C’est un incendie effroyable qui a détruit l’édifice emblématique de la ville de Paris. Cette catastrophe répand la désolation. Comment réparer une telle blessure ? N’aurait-on pu l’éviter ?
La cause serait accidentelle, et le feu est parti d’un chantier d’où s’est embrasée la toiture. L’intervention des pompiers n’a pu empêcher les flammes de détruire la charpente, et la flèche emblématique s’est effondrée sur elle-même. Les images passent en boucle sur les télévisions, nous n’arrivons pas à nous en détacher.
L’édifice pourrait être réhabilité, du moins cela semble possible, grâce à la rapidité d’intervention des secours. C’est bien sûr un défi lancé au peuple français qui devra montrer qu’il réagit vivement au coup du sort qui vient de le frapper.

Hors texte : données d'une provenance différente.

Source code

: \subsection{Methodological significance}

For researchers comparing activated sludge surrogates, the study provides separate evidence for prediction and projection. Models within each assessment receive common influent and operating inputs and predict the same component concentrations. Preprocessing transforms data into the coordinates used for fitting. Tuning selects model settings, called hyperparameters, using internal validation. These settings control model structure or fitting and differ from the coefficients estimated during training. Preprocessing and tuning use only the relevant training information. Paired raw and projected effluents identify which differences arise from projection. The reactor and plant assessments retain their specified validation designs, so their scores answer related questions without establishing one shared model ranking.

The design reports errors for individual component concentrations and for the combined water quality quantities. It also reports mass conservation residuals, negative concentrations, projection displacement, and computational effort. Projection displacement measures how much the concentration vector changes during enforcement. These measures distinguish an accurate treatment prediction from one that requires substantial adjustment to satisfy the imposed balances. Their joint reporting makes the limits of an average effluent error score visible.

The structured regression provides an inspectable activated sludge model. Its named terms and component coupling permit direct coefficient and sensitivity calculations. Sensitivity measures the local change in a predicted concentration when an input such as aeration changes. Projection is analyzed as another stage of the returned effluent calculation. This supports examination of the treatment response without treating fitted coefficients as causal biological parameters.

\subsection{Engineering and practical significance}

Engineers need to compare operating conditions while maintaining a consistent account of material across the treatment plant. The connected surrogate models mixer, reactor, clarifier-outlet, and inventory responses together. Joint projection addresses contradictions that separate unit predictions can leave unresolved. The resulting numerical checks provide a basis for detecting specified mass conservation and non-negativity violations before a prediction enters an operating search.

Ce sera un message fort d’ouvrir à nouveau la cathédrale une fois réhabilitée, en ayant bénéficié du concours des plus grands artistes, avec l’éclat et l’apparat qui sied aux évènements les plus importants, ceux qui démontrent que la vie l’emporte sur la mort.
Un monument comme la Cathédrale de Paris sort de l’ordinaire. Elle est plus qu’une œuvre précieuse du passé, elle représente le génie d’un peuple à travers les siècles. D’ailleurs elle n’a pas de « créateur » qui aurait laissé son nom dans l’Histoire. Elle est une œuvre collective, par delà les générations. « L’homme, l’artiste, l’individu s’effacent sur ces grandes masses sans nom d’auteur ; l’intelligence humaine s’y résume et s’y totalise. Le temps est l’architecte, le peuple est le maçon. » (Victor Hugo, à propos de Notre Dame de Paris)
Les grandes civilisations ont laissé derrière elles des monuments emblèmes dont la majesté en impose à tous les autres, des pyramides d’Egypte aux monuments grecs et romains, des temples aztèques aux grandes pagodes indoues. Ainsi en est-il de la cathédrale de Paris qui domine la chrétienté et sa magnifique profusion de cathédrales en Europe. Elle en est un des monuments-phares, dont l’harmonie des formes et la magnificence des décors est reconnue par tous ceux qui l’ont visitée. C’est ce qui explique pourquoi le désastre de sa destruction par un gigantesque incendie a provoqué une émotion aussi forte et unanime à travers le monde. Il est des malheurs qui font que les gens s’unissent spontanément.
Un tel événement nous fait aussi nous interroger sur l’importance et le soin que l’on apporte à la préservation du patrimoine millénaire qui exprime l’identité des peuples. Est-il possible qu’un tel accident survienne dans un tel lieu ? Et, même s’il est accidentel, un tel sinistre est-il acceptable, tant il témoigne d’une coupable absence de considération pour ce patrimoine, eu égard à son importance exceptionnelle ?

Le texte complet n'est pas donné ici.